Work to complete >> Once the pictures are removed, return each record below exactly as written.

======

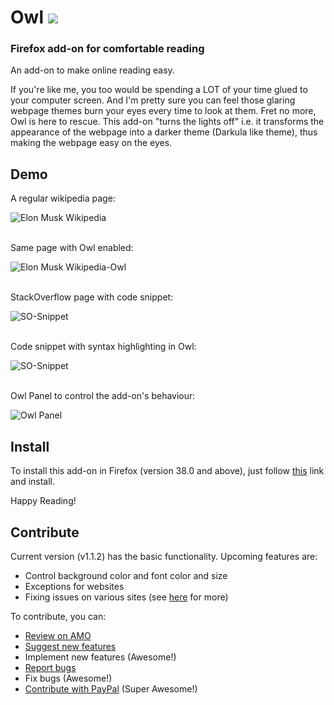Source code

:# Owl [![](https://img.shields.io/badge/Firefox-Add--on-orange.svg)](https://addons.mozilla.org/en-US/firefox/addon/owl/)
### Firefox add-on for comfortable reading


An add-on to make online reading easy.

If you're like me, you too would be spending a LOT of your time glued to your computer screen. And I'm pretty sure you can feel those glaring webpage themes burn your eyes every time to look at them. Fret no more, Owl is here to rescue. This add-on "turns the lights off" i.e. it transforms the appearance of the webpage into a darker theme (Darkula like theme), thus making the webpage easy on the eyes.


## Demo

A regular wikipedia page:

![Elon Musk Wikipedia](https://addons.cdn.mozilla.net/user-media/previews/full/160/160444.png?modified=1435649719)

<br />
Same page with Owl enabled:

![Elon Musk Wikipedia-Owl](https://addons.cdn.mozilla.net/user-media/previews/full/170/170558.png?modified=1453758412)

<br />
StackOverflow page with code snippet:

![SO-Snippet](https://addons.cdn.mozilla.net/user-media/previews/full/160/160670.png?modified=1435649719)

<br />
Code snippet with syntax highlighting in Owl:

![SO-Snippet](https://addons.cdn.mozilla.net/user-media/previews/full/170/170559.png?modified=1453758412)

<br />
Owl Panel to control the add-on's behaviour:

![Owl Panel](https://addons.cdn.mozilla.net/user-media/previews/full/170/170561.png?modified=1453758412)

## Install
To install this add-on in Firefox (version 38.0 and above), just follow [this](https://addons.mozilla.org/en-US/firefox/addon/owl/) link and install.


Happy Reading!

## Contribute
Current version (v1.1.2) has the basic functionality. Upcoming features are:
- Control background color and font color and size
- Exceptions for websites
- Fixing issues on various sites (see [here](https://addons.mozilla.org/en-US/firefox/addon/owl/reviews/722756/) for more)

To contribute, you can:
- [Review on AMO](https://addons.mozilla.org/en-US/firefox/users/login?to=/en-US/firefox/addon/owl/reviews/add)
- [Suggest new features](https://github.com/TigerKid001/Owl/issues)
- Implement new features (Awesome!)
- [Report bugs](https://github.com/TigerKid001/Owl/issues)
- Fix bugs (Awesome!)
- [Contribute with PayPal](https://addons.mozilla.org/en-US/firefox/addon/owl/) (Super Awesome!)
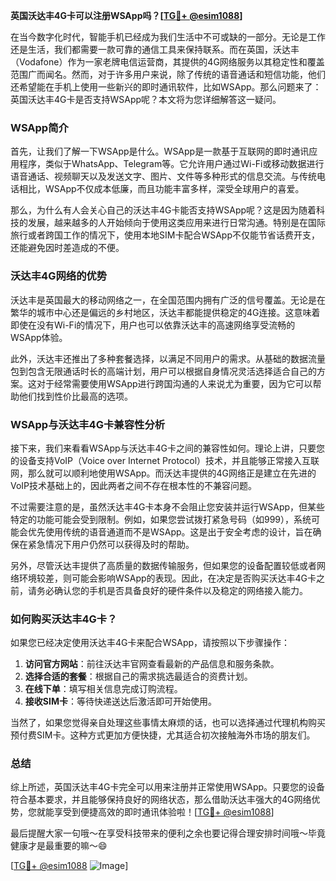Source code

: **英国沃达丰4G卡可以注册WSApp吗？[[TG💪+ @esim1088](https://t.me/s/esim1088)]**

在当今数字化时代，智能手机已经成为我们生活中不可或缺的一部分。无论是工作还是生活，我们都需要一款可靠的通信工具来保持联系。而在英国，沃达丰（Vodafone）作为一家老牌电信运营商，其提供的4G网络服务以其稳定性和覆盖范围广而闻名。然而，对于许多用户来说，除了传统的语音通话和短信功能，他们还希望能在手机上使用一些新兴的即时通讯软件，比如WSApp。那么问题来了：英国沃达丰4G卡是否支持WSApp呢？本文将为您详细解答这一疑问。

### WSApp简介

首先，让我们了解一下WSApp是什么。WSApp是一款基于互联网的即时通讯应用程序，类似于WhatsApp、Telegram等。它允许用户通过Wi-Fi或移动数据进行语音通话、视频聊天以及发送文字、图片、文件等多种形式的信息交流。与传统电话相比，WSApp不仅成本低廉，而且功能丰富多样，深受全球用户的喜爱。

那么，为什么有人会关心自己的沃达丰4G卡能否支持WSApp呢？这是因为随着科技的发展，越来越多的人开始倾向于使用这类应用来进行日常沟通。特别是在国际旅行或者跨国工作的情况下，使用本地SIM卡配合WSApp不仅能节省话费开支，还能避免因时差造成的不便。

### 沃达丰4G网络的优势

沃达丰是英国最大的移动网络之一，在全国范围内拥有广泛的信号覆盖。无论是在繁华的城市中心还是偏远的乡村地区，沃达丰都能提供稳定的4G连接。这意味着即使在没有Wi-Fi的情况下，用户也可以依靠沃达丰的高速网络享受流畅的WSApp体验。

此外，沃达丰还推出了多种套餐选择，以满足不同用户的需求。从基础的数据流量包到包含无限通话时长的高端计划，用户可以根据自身情况灵活选择适合自己的方案。这对于经常需要使用WSApp进行跨国沟通的人来说尤为重要，因为它可以帮助他们找到性价比最高的选项。

### WSApp与沃达丰4G卡兼容性分析

接下来，我们来看看WSApp与沃达丰4G卡之间的兼容性如何。理论上讲，只要您的设备支持VoIP（Voice over Internet Protocol）技术，并且能够正常接入互联网，那么就可以顺利地使用WSApp。而沃达丰提供的4G网络正是建立在先进的VoIP技术基础上的，因此两者之间不存在根本性的不兼容问题。

不过需要注意的是，虽然沃达丰4G卡本身不会阻止您安装并运行WSApp，但某些特定的功能可能会受到限制。例如，如果您尝试拨打紧急号码（如999），系统可能会优先使用传统的语音通道而不是WSApp。这是出于安全考虑的设计，旨在确保在紧急情况下用户仍然可以获得及时的帮助。

另外，尽管沃达丰提供了高质量的数据传输服务，但如果您的设备配置较低或者网络环境较差，则可能会影响WSApp的表现。因此，在决定是否购买沃达丰4G卡之前，请务必确认您的手机是否具备良好的硬件条件以及稳定的网络接入能力。

### 如何购买沃达丰4G卡？

如果您已经决定使用沃达丰4G卡来配合WSApp，请按照以下步骤操作：

1. **访问官方网站**：前往沃达丰官网查看最新的产品信息和服务条款。
2. **选择合适的套餐**：根据自己的需求挑选最适合的资费计划。
3. **在线下单**：填写相关信息完成订购流程。
4. **接收SIM卡**：等待快递送达后激活即可开始使用。

当然了，如果您觉得亲自处理这些事情太麻烦的话，也可以选择通过代理机构购买预付费SIM卡。这种方式更加方便快捷，尤其适合初次接触海外市场的朋友们。

### 总结

综上所述，英国沃达丰4G卡完全可以用来注册并正常使用WSApp。只要您的设备符合基本要求，并且能够保持良好的网络状态，那么借助沃达丰强大的4G网络优势，您就能享受到便捷高效的即时通讯体验啦！[[TG💪+ @esim1088](https://t.me/s/esim1088)]

最后提醒大家一句哦～在享受科技带来的便利之余也要记得合理安排时间哦～毕竟健康才是最重要的嘛～😄

[[TG💪+ @esim1088](https://t.me/s/esim1088) ![Image](https://i.postimg.cc/4NQfJmqS/Snipaste-2025-05-13-00-14-12.png)]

======

Written response >>
Source code

:# Owl [![](https://img.shields.io/badge/Firefox-Add--on-orange.svg)](https://addons.mozilla.org/en-US/firefox/addon/owl/)
### Firefox add-on for comfortable reading


An add-on to make online reading easy.

If you're like me, you too would be spending a LOT of your time glued to your computer screen. And I'm pretty sure you can feel those glaring webpage themes burn your eyes every time to look at them. Fret no more, Owl is here to rescue. This add-on "turns the lights off" i.e. it transforms the appearance of the webpage into a darker theme (Darkula like theme), thus making the webpage easy on the eyes.


## Demo

A regular wikipedia page:

![Elon Musk Wikipedia](https://addons.cdn.mozilla.net/user-media/previews/full/160/160444.png?modified=1435649719)

<br />
Same page with Owl enabled:

![Elon Musk Wikipedia-Owl](https://addons.cdn.mozilla.net/user-media/previews/full/170/170558.png?modified=1453758412)

<br />
StackOverflow page with code snippet:

![SO-Snippet](https://addons.cdn.mozilla.net/user-media/previews/full/160/160670.png?modified=1435649719)

<br />
Code snippet with syntax highlighting in Owl:

![SO-Snippet](https://addons.cdn.mozilla.net/user-media/previews/full/170/170559.png?modified=1453758412)

<br />
Owl Panel to control the add-on's behaviour:

![Owl Panel](https://addons.cdn.mozilla.net/user-media/previews/full/170/170561.png?modified=1453758412)

## Install
To install this add-on in Firefox (version 38.0 and above), just follow [this](https://addons.mozilla.org/en-US/firefox/addon/owl/) link and install.


Happy Reading!

## Contribute
Current version (v1.1.2) has the basic functionality. Upcoming features are:
- Control background color and font color and size
- Exceptions for websites
- Fixing issues on various sites (see [here](https://addons.mozilla.org/en-US/firefox/addon/owl/reviews/722756/) for more)

To contribute, you can:
- [Review on AMO](https://addons.mozilla.org/en-US/firefox/users/login?to=/en-US/firefox/addon/owl/reviews/add)
- [Suggest new features](https://github.com/TigerKid001/Owl/issues)
- Implement new features (Awesome!)
- [Report bugs](https://github.com/TigerKid001/Owl/issues)
- Fix bugs (Awesome!)
- [Contribute with PayPal](https://addons.mozilla.org/en-US/firefox/addon/owl/) (Super Awesome!)
Source code

: **英国沃达丰4G卡可以注册WSApp吗？[[TG💪+ @esim1088](https://t.me/s/esim1088)]**

在当今数字化时代，智能手机已经成为我们生活中不可或缺的一部分。无论是工作还是生活，我们都需要一款可靠的通信工具来保持联系。而在英国，沃达丰（Vodafone）作为一家老牌电信运营商，其提供的4G网络服务以其稳定性和覆盖范围广而闻名。然而，对于许多用户来说，除了传统的语音通话和短信功能，他们还希望能在手机上使用一些新兴的即时通讯软件，比如WSApp。那么问题来了：英国沃达丰4G卡是否支持WSApp呢？本文将为您详细解答这一疑问。

### WSApp简介

首先，让我们了解一下WSApp是什么。WSApp是一款基于互联网的即时通讯应用程序，类似于WhatsApp、Telegram等。它允许用户通过Wi-Fi或移动数据进行语音通话、视频聊天以及发送文字、图片、文件等多种形式的信息交流。与传统电话相比，WSApp不仅成本低廉，而且功能丰富多样，深受全球用户的喜爱。

那么，为什么有人会关心自己的沃达丰4G卡能否支持WSApp呢？这是因为随着科技的发展，越来越多的人开始倾向于使用这类应用来进行日常沟通。特别是在国际旅行或者跨国工作的情况下，使用本地SIM卡配合WSApp不仅能节省话费开支，还能避免因时差造成的不便。

### 沃达丰4G网络的优势

沃达丰是英国最大的移动网络之一，在全国范围内拥有广泛的信号覆盖。无论是在繁华的城市中心还是偏远的乡村地区，沃达丰都能提供稳定的4G连接。这意味着即使在没有Wi-Fi的情况下，用户也可以依靠沃达丰的高速网络享受流畅的WSApp体验。

此外，沃达丰还推出了多种套餐选择，以满足不同用户的需求。从基础的数据流量包到包含无限通话时长的高端计划，用户可以根据自身情况灵活选择适合自己的方案。这对于经常需要使用WSApp进行跨国沟通的人来说尤为重要，因为它可以帮助他们找到性价比最高的选项。

### WSApp与沃达丰4G卡兼容性分析

接下来，我们来看看WSApp与沃达丰4G卡之间的兼容性如何。理论上讲，只要您的设备支持VoIP（Voice over Internet Protocol）技术，并且能够正常接入互联网，那么就可以顺利地使用WSApp。而沃达丰提供的4G网络正是建立在先进的VoIP技术基础上的，因此两者之间不存在根本性的不兼容问题。

不过需要注意的是，虽然沃达丰4G卡本身不会阻止您安装并运行WSApp，但某些特定的功能可能会受到限制。例如，如果您尝试拨打紧急号码（如999），系统可能会优先使用传统的语音通道而不是WSApp。这是出于安全考虑的设计，旨在确保在紧急情况下用户仍然可以获得及时的帮助。

另外，尽管沃达丰提供了高质量的数据传输服务，但如果您的设备配置较低或者网络环境较差，则可能会影响WSApp的表现。因此，在决定是否购买沃达丰4G卡之前，请务必确认您的手机是否具备良好的硬件条件以及稳定的网络接入能力。

### 如何购买沃达丰4G卡？

如果您已经决定使用沃达丰4G卡来配合WSApp，请按照以下步骤操作：

1. **访问官方网站**：前往沃达丰官网查看最新的产品信息和服务条款。
2. **选择合适的套餐**：根据自己的需求挑选最适合的资费计划。
3. **在线下单**：填写相关信息完成订购流程。
4. **接收SIM卡**：等待快递送达后激活即可开始使用。

当然了，如果您觉得亲自处理这些事情太麻烦的话，也可以选择通过代理机构购买预付费SIM卡。这种方式更加方便快捷，尤其适合初次接触海外市场的朋友们。

### 总结

综上所述，英国沃达丰4G卡完全可以用来注册并正常使用WSApp。只要您的设备符合基本要求，并且能够保持良好的网络状态，那么借助沃达丰强大的4G网络优势，您就能享受到便捷高效的即时通讯体验啦！[[TG💪+ @esim1088](https://t.me/s/esim1088)]

最后提醒大家一句哦～在享受科技带来的便利之余也要记得合理安排时间哦～毕竟健康才是最重要的嘛～😄

[[TG💪+ @esim1088](https://t.me/s/esim1088) ![Image](https://i.postimg.cc/4NQfJmqS/Snipaste-2025-05-13-00-14-12.png)]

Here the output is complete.